Entrepreneurship “mama” version
Going into business takes strong bones (no hiding here). What about going into business while being a mom? That is done ? Where do we find time? What does stress level look like? Instability of schedule and income, how do we manage that?
Here I share with you my version and my personal vision of the entrepreneurial world as a mother. I reiterate, this is my personal vision, because I believe that there are a thousand and one profiles of entrepreneurs and although it is a whole world, we all have our personal visions, our personal objectives, our personal working methods , our personal motivations, and this is what makes us all have different entrepreneurial profiles.
Why not a 9 to 5 job?
Personally, what I love most about having my own business is the freedom it gives me. I'm lucky to work hours that suit me (most of the time), since I work mostly from home. So if my Lincoln wakes up a little later one morning, no problem. He gets sick one day, no problem. We have an important meeting, no problem. I find that it is possible for me to be more present and flexible for my child with this type of work. We agree, I sometimes have to work until late in the evening if I have to take hours back from my day, but it's a sacrifice which, for me, is not a sacrifice. Still, the hours I'm taking back are under the same roof as my child who sleeps peacefully next to me, I'm not complaining!
This freedom is also expressed by the fact that I have the chance to develop myself and acquire infinite knowledge in almost infinite specialties. I love learning and developing in many areas. When starting a business, we often try to do everything ourselves to try to reduce costs as much as possible. Whether it's finances, marketing, customer service, order management, supplies management, social media management, and so on. I touch everything. We agree, I have a bachelor's degree in nutrition, so I have things to learn! It's challenging, but motivating. The days follow each other, but are not the same. I don't know that routine, and it's perfect for me!

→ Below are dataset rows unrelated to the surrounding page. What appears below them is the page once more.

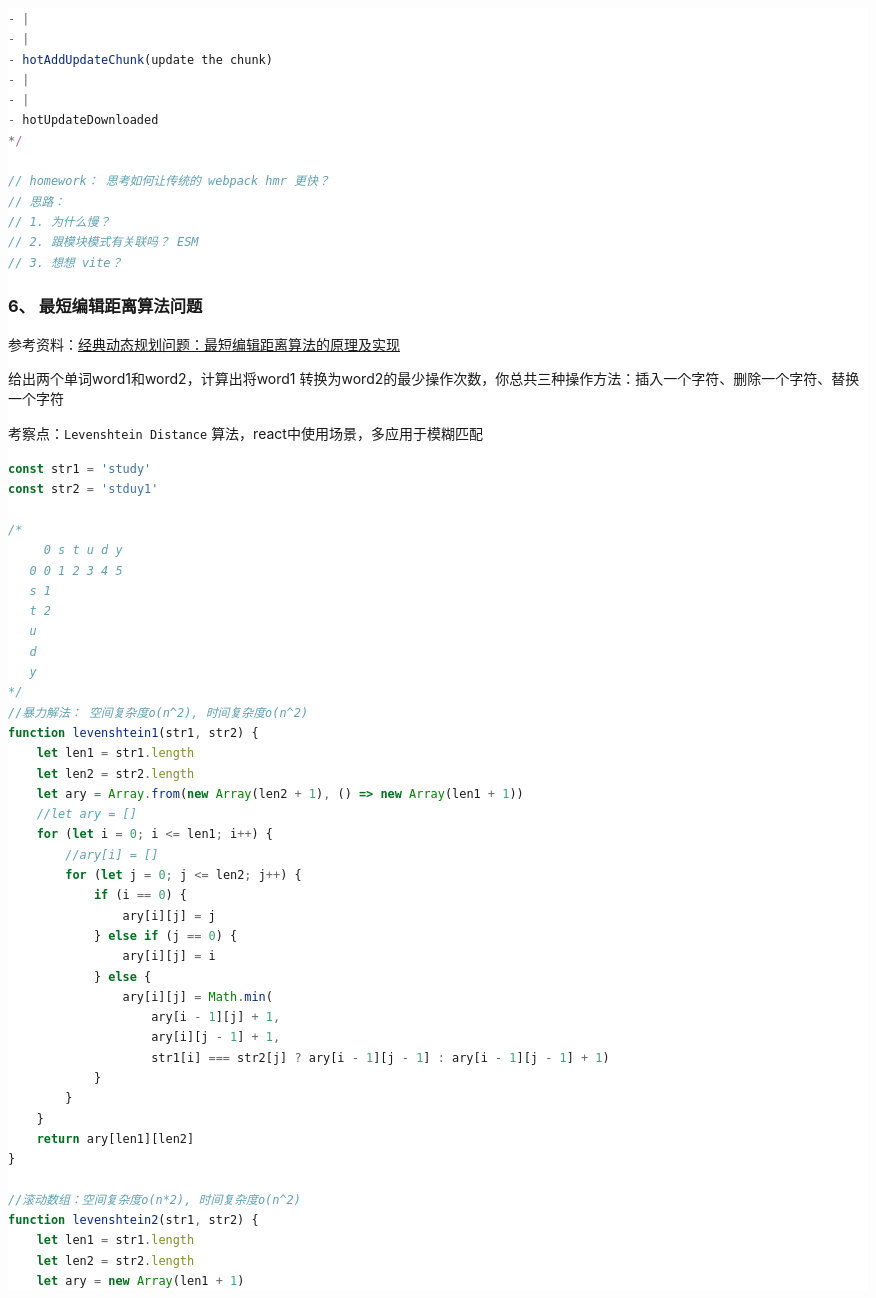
 ```js
- |
- |
- hotAddUpdateChunk(update the chunk)
- |
- |
- hotUpdateDownloaded
*/

// homework： 思考如何让传统的 webpack hmr 更快？
// 思路：
// 1. 为什么慢？
// 2. 跟模块模式有关联吗？ ESM
// 3. 想想 vite？
```

### 6、 最短编辑距离算法问题

参考资料：[经典动态规划问题：最短编辑距离算法的原理及实现](https://www.jianshu.com/p/12e9b9a9a350)

给出两个单词word1和word2，计算出将word1 转换为word2的最少操作次数，你总共三种操作方法：插入一个字符、删除一个字符、替换一个字符

考察点：`Levenshtein Distance` 算法，react中使用场景，多应用于模糊匹配

```js
const str1 = 'study'
const str2 = 'stduy1'

/*
     0 s t u d y
   0 0 1 2 3 4 5
   s 1
   t 2
   u
   d
   y
*/
//暴力解法： 空间复杂度o(n^2), 时间复杂度o(n^2)
function levenshtein1(str1, str2) {
    let len1 = str1.length
    let len2 = str2.length
    let ary = Array.from(new Array(len2 + 1), () => new Array(len1 + 1))
    //let ary = []
    for (let i = 0; i <= len1; i++) {
        //ary[i] = []
        for (let j = 0; j <= len2; j++) {
            if (i == 0) {
                ary[i][j] = j
            } else if (j == 0) {
                ary[i][j] = i
            } else {
                ary[i][j] = Math.min(
                    ary[i - 1][j] + 1, 
                    ary[i][j - 1] + 1, 
                    str1[i] === str2[j] ? ary[i - 1][j - 1] : ary[i - 1][j - 1] + 1)
            }
        }
    }
    return ary[len1][len2]
}

//滚动数组：空间复杂度o(n*2), 时间复杂度o(n^2)
function levenshtein2(str1, str2) {
    let len1 = str1.length
    let len2 = str2.length
    let ary = new Array(len1 + 1)
```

In all sincerity, I believe that you have to be a bit of a “workaholic” to go into business. You don't have to count your hours. If you like routine, having a stable work schedule and not exceeding your 40 hours per week, it would be ideal for you to stay in a salaried job in my opinion. Combining family life and having your own business can be done. But baby naps and hours after 7:30 p.m. (post-sleep routine) pay for themselves.
I believe that stability and entrepreneurship are two antonyms, at least when starting a business. Schedule instability often means salary instability. It is often recommended to have a job and start your business on the side to avoid financial stress at the start. The many hours of work that are invested in setting up and developing a new business are often unpaid or very little paid (depending on the speed of success, obviously). You must therefore ensure that you have the capacity to manage this aspect of the business which can be anxiety-provoking for many. If you have a good savings base or any financial assistance, so much the better! Because according to statistics, start-ups become profitable on average after 3 to 5 years.
That said, my biggest piece of advice: don't go into business just to become a millionaire and buy yourself a Benz G-Class. In my opinion, it takes an entrepreneurial passion, a personal mission and a fundamental purpose to succeed. It is with this in mind that we do not count our hours and that we are truly dedicated to moving our business forward!